Could you imagine having to repeatedly kill 17-18 year old kids over and over?

Yes they are doing the same to you, but any man with a decent set of morals isn't going to enjoy butchering children regardless of who brainwashed them.
 
I've walked through the Airborne Cemetery at Arnhem and I assure you that there any number of similarly aged kids buried there - and they aren't German. Nor were they all "Christian", many of them Jews serving under an assumed name. Only in death could they be recognized with the Star of David.

As far as the Hitler Jugend of the 12th SS - c'est la guerre, Kameraden.
 
I've walked through the Airborne Cemetery at Arnhem and I assure you that there any number of similarly aged kids buried there - and they aren't German. Nor were they all "Christian", many of them Jews serving under an assumed name. Only in death could they be recognized with the Star of David.

As far as the Hitler Jugend of the 12th SS - c'est la guerre, Kameraden.

very brave men -- understanding as they did that if they were captured by the Nazi's it was pretty much lights out!

The age of the Hitler Youth I understand was troubling to some Canadian troops. My father came with the 1st Div from Italy to Holland etc and displayed an emotion I cant quite describe between sorrow and anger when he reflected on members of his unit he had been with since Brest, through Sicily and Italy and then killed at a time when the war's end was a foregone conclusion. Once he mentioned a very young (16year old) German sniper that had been captured after an unit member had been killed - I gather that the treatment of snipers in some circumstances was pretty severe and final. It was obviously one of many unpleasant memories that stayed with him.

Vokes ultimately commuted Meyer's death sentence to life in prison because he agreed with some of his staff that Meyer was guilty of nothing that Allied troops hadnt done themselves. This was a brave decision given the opinions held in Canada. Certainly many if not all of the pre-war permanent force professional soldiers were beginning to see the hypocrisy - they were tired and wanted it over and done with - and I think did not want to live with knowledge that they were also guilty of hypocrisy.
 
Perhaps that's because some were shot out of hand .....

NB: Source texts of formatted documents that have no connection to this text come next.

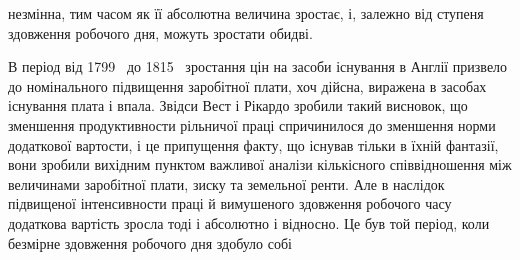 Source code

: \parcont{}  %
незмінна, тим часом як її абсолютна величина зростає, і, залежно
від ступеня здовження робочого дня, можуть зростати обидві.

В період від 1799~ до 1815~ зростання цін на засоби існування
в Англії призвело до номінального підвищення заробітної
плати, хоч дійсна, виражена в засобах існування плата і впала.
Звідси Вест і Рікардо зробили такий висновок, що зменшення
продуктивности рільничої праці спричинилося до зменшення
норми додаткової вартости, і це припущення факту, що існував
тільки в їхній фантазії, вони зробили вихідним пунктом важливої
аналізи кількісного співвідношення між величинами заробітної
плати, зиску та земельної ренти. Але в наслідок підвищеної
інтенсивности праці й вимушеного здовження робочого часу
додаткова вартість зросла тоді і абсолютно і відносно. Це був
той період, коли безмірне здовження робочого дня здобуло собі
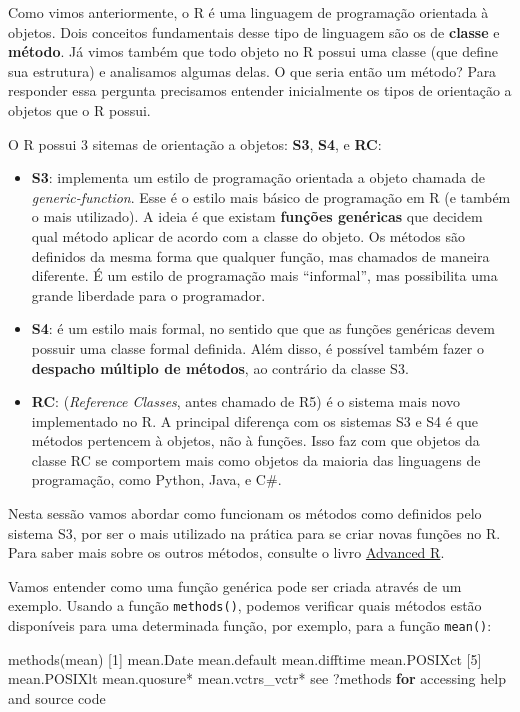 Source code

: \documentclass[
  10pt,
  a4paper]{book}
\newenvironment{Shaded}{\begin{snugshade}}{\end{snugshade}}
\newcommand{\ControlFlowTok}[1]{\textcolor[rgb]{0.13,0.29,0.53}{\textbf{#1}}}
\newcommand{\DecValTok}[1]{\textcolor[rgb]{0.00,0.00,0.81}{#1}}
\newcommand{\FunctionTok}[1]{\textcolor[rgb]{0.00,0.00,0.00}{#1}}
\newcommand{\NormalTok}[1]{#1}
\newcommand{\SpecialCharTok}[1]{\textcolor[rgb]{0.00,0.00,0.00}{#1}}
\newcommand{\StringTok}[1]{\textcolor[rgb]{0.31,0.60,0.02}{#1}}
\providecommand{\tightlist}{%
  \setlength{\itemsep}{0pt}\setlength{\parskip}{0pt}}
\begin{document}
Como vimos anteriormente, o R é uma linguagem de programação orientada à
objetos. Dois conceitos fundamentais desse tipo de linguagem são os de
\textbf{classe} e \textbf{método}. Já vimos também que todo objeto no R possui uma
classe (que define sua estrutura) e analisamos algumas delas. O que
seria então um método? Para responder essa pergunta precisamos entender
inicialmente os tipos de orientação a objetos que o R possui.

O R possui 3 sitemas de orientação a objetos: \textbf{S3}, \textbf{S4}, e \textbf{RC}:

\begin{itemize}
\tightlist
\item
  \textbf{S3}: implementa um estilo de programação orientada a objeto chamada
  de \emph{generic-function}. Esse é o estilo mais básico de programação em R
  (e também o mais utilizado). A ideia é que existam \textbf{funções
  genéricas} que decidem qual método aplicar de acordo com a classe do
  objeto. Os métodos são definidos da mesma forma que qualquer função,
  mas chamados de maneira diferente. É um estilo de programação mais
  ``informal'', mas possibilita uma grande liberdade para o programador.
\item
  \textbf{S4}: é um estilo mais formal, no sentido que que as funções
  genéricas devem possuir uma classe formal definida. Além disso, é
  possível também fazer o \textbf{despacho múltiplo de métodos}, ao contrário
  da classe S3.
\item
  \textbf{RC}: (\emph{Reference Classes}, antes chamado de R5) é o sistema mais
  novo implementado no R. A principal diferença com os sistemas S3 e
  S4 é que métodos pertencem à objetos, não à funções. Isso faz com que
  objetos da classe RC se comportem mais como objetos da maioria das
  linguagens de programação, como Python, Java, e C\#.
\end{itemize}

Nesta sessão vamos abordar como funcionam os métodos como definidos pelo
sistema S3, por ser o mais utilizado na prática para se criar novas
funções no R. Para saber mais sobre os outros métodos, consulte o livro
\href{http://adv-r.had.co.nz/OO-essentials.html}{Advanced R}.

Vamos entender como uma função genérica pode ser criada através de um
exemplo. Usando a função \texttt{methods()}, podemos verificar quais métodos
estão disponíveis para uma determinada função, por exemplo, para a
função \texttt{mean()}:

\begin{Shaded}
\begin{Highlighting}[]
\FunctionTok{methods}\NormalTok{(mean)}
\NormalTok{[}\DecValTok{1}\NormalTok{] mean.Date        mean.default     mean.difftime    mean.POSIXct    }
\NormalTok{[}\DecValTok{5}\NormalTok{] mean.POSIXlt     mean.quosure}\SpecialCharTok{*}\NormalTok{    mean.vctrs\_vctr}\SpecialCharTok{*}
\NormalTok{see }\StringTok{\textquotesingle{}?methods\textquotesingle{}} \ControlFlowTok{for}\NormalTok{ accessing help and source code}
\end{Highlighting}
\end{Shaded}
\end{document}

No doubt. Many Canadians are cheering that Omar Khadr is on bail because he was a child soldier and victim of his upbringing. Funny that the same logic isn't applied to an entire Regiment comprised of a generation of youth used as child soldiers. But I guess shooting unarmed and surrendered child soldiers was just different back then.....

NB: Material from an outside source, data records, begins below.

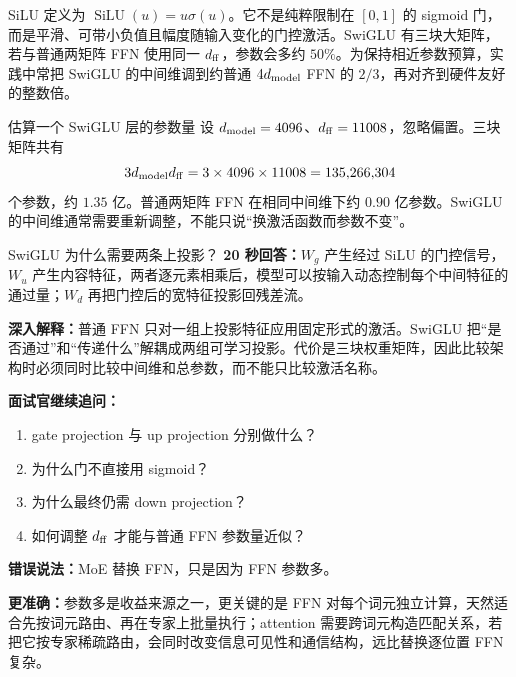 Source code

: SiLU 定义为 $\operatorname{SiLU}(u)=u\sigma(u)$。它不是纯粹限制在 $[0,1]$ 的 sigmoid 门，而是平滑、可带小负值且幅度随输入变化的门控激活。SwiGLU 有三块大矩阵，若与普通两矩阵 FFN 使用同一 $d_{\rm ff}$，参数会多约 $50\%$。为保持相近参数预算，实践中常把 SwiGLU 的中间维调到约普通 $4d_{\rm model}$ FFN 的 $2/3$，再对齐到硬件友好的整数倍。

\begin{exercisebox}{估算一个 SwiGLU 层的参数量}
设 $d_{\rm model}=4096$、$d_{\rm ff}=11008$，忽略偏置。三块矩阵共有
\[
3d_{\rm model}d_{\rm ff}
=3\times4096\times11008
=135{,}266{,}304
\]
个参数，约 $1.35$ 亿。普通两矩阵 FFN 在相同中间维下约 $0.90$ 亿参数。SwiGLU 的中间维通常需要重新调整，不能只说“换激活函数而参数不变”。
\end{exercisebox}

\begin{interviewbox}{SwiGLU 为什么需要两条上投影？}
\textbf{20 秒回答：}$W_g$ 产生经过 SiLU 的门控信号，$W_u$ 产生内容特征，两者逐元素相乘后，模型可以按输入动态控制每个中间特征的通过量；$W_d$ 再把门控后的宽特征投影回残差流。

\textbf{深入解释：}普通 FFN 只对一组上投影特征应用固定形式的激活。SwiGLU 把“是否通过”和“传递什么”解耦成两组可学习投影。代价是三块权重矩阵，因此比较架构时必须同时比较中间维和总参数，而不能只比较激活名称。

\textbf{面试官继续追问：}
\begin{enumerate}
  \item gate projection 与 up projection 分别做什么？
  \item 为什么门不直接用 sigmoid？
  \item 为什么最终仍需 down projection？
  \item 如何调整 $d_{\rm ff}$ 才能与普通 FFN 参数量近似？
\end{enumerate}
\end{interviewbox}

\begin{wrongbox}
\textbf{错误说法：}MoE 替换 FFN，只是因为 FFN 参数多。

\textbf{更准确：}参数多是收益来源之一，更关键的是 FFN 对每个词元独立计算，天然适合先按词元路由、再在专家上批量执行；attention 需要跨词元构造匹配关系，若把它按专家稀疏路由，会同时改变信息可见性和通信结构，远比替换逐位置 FFN 复杂。
\end{wrongbox}


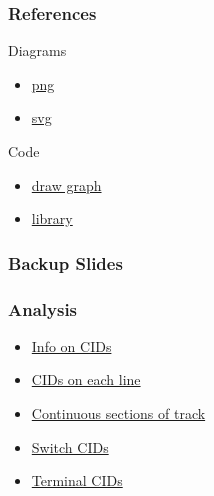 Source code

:\documentclass[t]{beamer}
\begin{document}
\begin{frame}
\frametitle{References}


\begin{block}{Diagrams}
\begin{itemize}
\item \href{https://https://github.com/contractdesign/wmata/blob/master/doc/all.png}{png}
\item \href{https://https://github.com/contractdesign/wmata/blob/master/doc/all.svg}{svg}
\end{itemize}
\end{block}

\begin{block}{Code}
\begin{itemize}
\item \href{https://github.com/contractdesign/wmata/blob/master/doc/make_segments.py}{draw graph}
\item \href{https://github.com/contractdesign/wmata/blob/master/doc/wmata.py}{library}
\end{itemize}
\end{block}


\end{frame}



\begin{frame}
\frametitle{Backup Slides}


\end{frame}


\begin{frame}
\frametitle{Analysis}

\begin{itemize}
\item \href{https://https://github.com/contractdesign/wmata/blob/master/doc/types.txt}{Info on CIDs}
\item \href{https://https://github.com/contractdesign/wmata/blob/master/doc/CircuitIds.txt}{CIDs on each line}
\item \href{https://https://github.com/contractdesign/wmata/blob/master/doc/track_segments.txt}{Continuous sections of track}
\item \href{https://https://github.com/contractdesign/wmata/blob/master/doc/switches.txt}{Switch CIDs}
\item \href{https://https://github.com/contractdesign/wmata/blob/master/doc/ends.txt}{Terminal CIDs}

\end{itemize}


\end{frame}
\end{document}
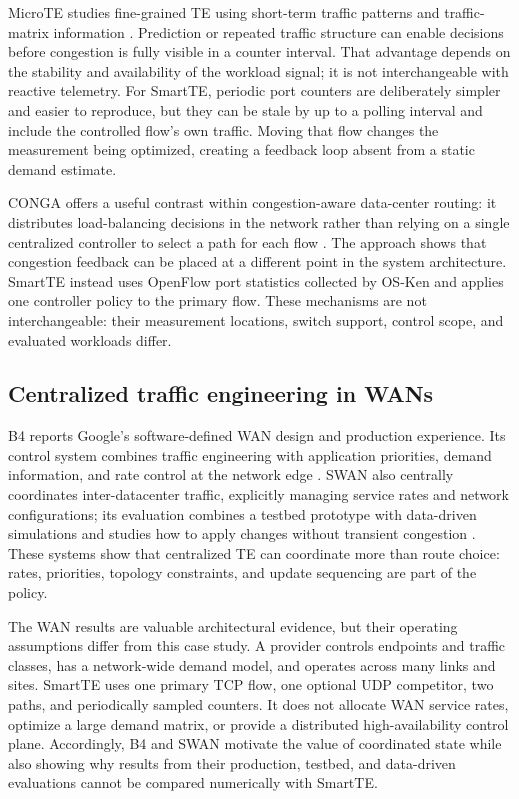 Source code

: MicroTE studies fine-grained TE using short-term traffic patterns and traffic-matrix information \cite{microte}. Prediction or repeated traffic structure can enable decisions before congestion is fully visible in a counter interval. That advantage depends on the stability and availability of the workload signal; it is not interchangeable with reactive telemetry. For SmartTE, periodic port counters are deliberately simpler and easier to reproduce, but they can be stale by up to a polling interval and include the controlled flow's own traffic. Moving that flow changes the measurement being optimized, creating a feedback loop absent from a static demand estimate.

CONGA offers a useful contrast within congestion-aware data-center routing: it distributes load-balancing decisions in the network rather than relying on a single centralized controller to select a path for each flow \cite{conga}. The approach shows that congestion feedback can be placed at a different point in the system architecture. SmartTE instead uses OpenFlow port statistics collected by OS-Ken and applies one controller policy to the primary flow. These mechanisms are not interchangeable: their measurement locations, switch support, control scope, and evaluated workloads differ.

\subsection{Centralized traffic engineering in WANs}
B4 reports Google's software-defined WAN design and production experience. Its control system combines traffic engineering with application priorities, demand information, and rate control at the network edge \cite{b4}. SWAN also centrally coordinates inter-datacenter traffic, explicitly managing service rates and network configurations; its evaluation combines a testbed prototype with data-driven simulations and studies how to apply changes without transient congestion \cite{swan}. These systems show that centralized TE can coordinate more than route choice: rates, priorities, topology constraints, and update sequencing are part of the policy.

The WAN results are valuable architectural evidence, but their operating assumptions differ from this case study. A provider controls endpoints and traffic classes, has a network-wide demand model, and operates across many links and sites. SmartTE uses one primary TCP flow, one optional UDP competitor, two paths, and periodically sampled counters. It does not allocate WAN service rates, optimize a large demand matrix, or provide a distributed high-availability control plane. Accordingly, B4 and SWAN motivate the value of coordinated state while also showing why results from their production, testbed, and data-driven evaluations cannot be compared numerically with SmartTE.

Example of fanaticism at its worst. Waste of life, terrible times.

Absolutely.
 
This discussion will auger in quickly as they always do. There are always 2 dimensions to the treatment of POWs, what happens on the battlefield and what happens afterwards. Most often treatment after the battlefield is better, but not necessarily. WW2 history shows that the largest scale abusers of POWs through abuse, neglect and starvation were the Japanese, the Germans and the Russians. The last German POWs in Russian captivity didn't make it home until 1956. The life of an Italian or German POW in camps in the UK, the US and Canada was luxurious in comparison.

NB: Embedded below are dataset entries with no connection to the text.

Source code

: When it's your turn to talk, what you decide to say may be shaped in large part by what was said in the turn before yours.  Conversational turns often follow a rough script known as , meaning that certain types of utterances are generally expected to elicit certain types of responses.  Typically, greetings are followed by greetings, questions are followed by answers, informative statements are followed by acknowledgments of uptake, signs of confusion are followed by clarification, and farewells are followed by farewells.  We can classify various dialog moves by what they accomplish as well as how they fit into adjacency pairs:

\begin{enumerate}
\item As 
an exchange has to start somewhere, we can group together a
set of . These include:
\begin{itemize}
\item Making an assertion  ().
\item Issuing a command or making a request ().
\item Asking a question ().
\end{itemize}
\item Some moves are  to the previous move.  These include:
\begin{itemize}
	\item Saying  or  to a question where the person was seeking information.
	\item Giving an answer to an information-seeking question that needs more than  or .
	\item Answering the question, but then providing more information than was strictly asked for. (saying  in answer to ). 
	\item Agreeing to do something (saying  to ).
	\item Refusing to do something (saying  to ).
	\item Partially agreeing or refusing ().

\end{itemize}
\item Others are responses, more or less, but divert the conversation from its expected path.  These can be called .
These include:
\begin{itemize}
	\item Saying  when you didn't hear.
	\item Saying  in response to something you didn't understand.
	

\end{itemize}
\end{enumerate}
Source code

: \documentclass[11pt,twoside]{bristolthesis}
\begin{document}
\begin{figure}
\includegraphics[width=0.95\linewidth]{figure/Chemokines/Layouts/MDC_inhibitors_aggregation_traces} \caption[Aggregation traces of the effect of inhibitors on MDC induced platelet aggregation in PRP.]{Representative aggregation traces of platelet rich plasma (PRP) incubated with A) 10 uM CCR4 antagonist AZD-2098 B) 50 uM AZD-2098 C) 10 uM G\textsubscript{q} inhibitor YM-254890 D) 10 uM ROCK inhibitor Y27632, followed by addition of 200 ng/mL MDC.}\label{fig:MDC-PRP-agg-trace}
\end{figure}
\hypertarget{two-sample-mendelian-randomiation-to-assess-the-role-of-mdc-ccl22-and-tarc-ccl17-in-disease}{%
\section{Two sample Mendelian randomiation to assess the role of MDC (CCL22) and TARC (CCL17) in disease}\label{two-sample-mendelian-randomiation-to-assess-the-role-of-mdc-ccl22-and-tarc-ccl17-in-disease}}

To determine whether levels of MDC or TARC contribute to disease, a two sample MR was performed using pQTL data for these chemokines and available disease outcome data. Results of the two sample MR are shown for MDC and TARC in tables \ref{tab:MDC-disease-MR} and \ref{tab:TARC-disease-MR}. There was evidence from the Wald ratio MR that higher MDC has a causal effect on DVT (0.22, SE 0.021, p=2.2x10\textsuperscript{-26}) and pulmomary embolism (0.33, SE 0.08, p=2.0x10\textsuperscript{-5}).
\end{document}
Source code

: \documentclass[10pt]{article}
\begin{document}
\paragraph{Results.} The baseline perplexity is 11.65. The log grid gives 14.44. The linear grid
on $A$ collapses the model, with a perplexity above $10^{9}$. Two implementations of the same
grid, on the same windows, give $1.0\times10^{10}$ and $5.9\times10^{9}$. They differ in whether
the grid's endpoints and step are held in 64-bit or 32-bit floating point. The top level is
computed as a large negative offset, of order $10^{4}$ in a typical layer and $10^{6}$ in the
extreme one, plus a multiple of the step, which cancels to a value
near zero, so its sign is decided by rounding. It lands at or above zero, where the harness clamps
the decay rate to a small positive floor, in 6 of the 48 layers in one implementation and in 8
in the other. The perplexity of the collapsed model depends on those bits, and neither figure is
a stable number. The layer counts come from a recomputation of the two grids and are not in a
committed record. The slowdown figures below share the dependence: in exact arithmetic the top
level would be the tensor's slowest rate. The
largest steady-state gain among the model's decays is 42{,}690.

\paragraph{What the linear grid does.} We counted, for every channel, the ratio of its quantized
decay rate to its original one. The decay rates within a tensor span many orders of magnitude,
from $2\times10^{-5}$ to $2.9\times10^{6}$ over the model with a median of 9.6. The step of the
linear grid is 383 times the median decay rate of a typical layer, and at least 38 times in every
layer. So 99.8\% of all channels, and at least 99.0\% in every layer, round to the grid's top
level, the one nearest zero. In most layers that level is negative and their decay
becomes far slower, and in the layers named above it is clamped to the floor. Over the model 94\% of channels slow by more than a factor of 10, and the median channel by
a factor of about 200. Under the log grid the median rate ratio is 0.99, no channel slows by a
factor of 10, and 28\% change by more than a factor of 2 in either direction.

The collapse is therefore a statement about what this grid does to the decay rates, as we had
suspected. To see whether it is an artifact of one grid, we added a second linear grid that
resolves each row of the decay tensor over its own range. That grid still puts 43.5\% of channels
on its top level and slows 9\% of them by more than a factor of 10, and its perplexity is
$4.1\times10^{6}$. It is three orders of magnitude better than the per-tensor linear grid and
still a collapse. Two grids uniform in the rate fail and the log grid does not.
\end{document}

Who actually knows what happened in the various African tribal wars since WW2, but in more modern times one of the worst offenders with POWs were the Chinese Communists during the Korean War. US treatment of Iraqi POWs and other captives/internees at Abu Ghraib and at Guantanamo and other places has crumbled their moral high ground on this. Nowadays the ISIS gang are the champs for abuse and execution of military prisoners. The old admonition of the Indian or various frontier wars in the 1800s still applies there-don't surrender or at least save the last bullet for yourself. We like to think that humans are a progressive species which improves with time and education, but the veneer of civilization remains as thin as it always has been.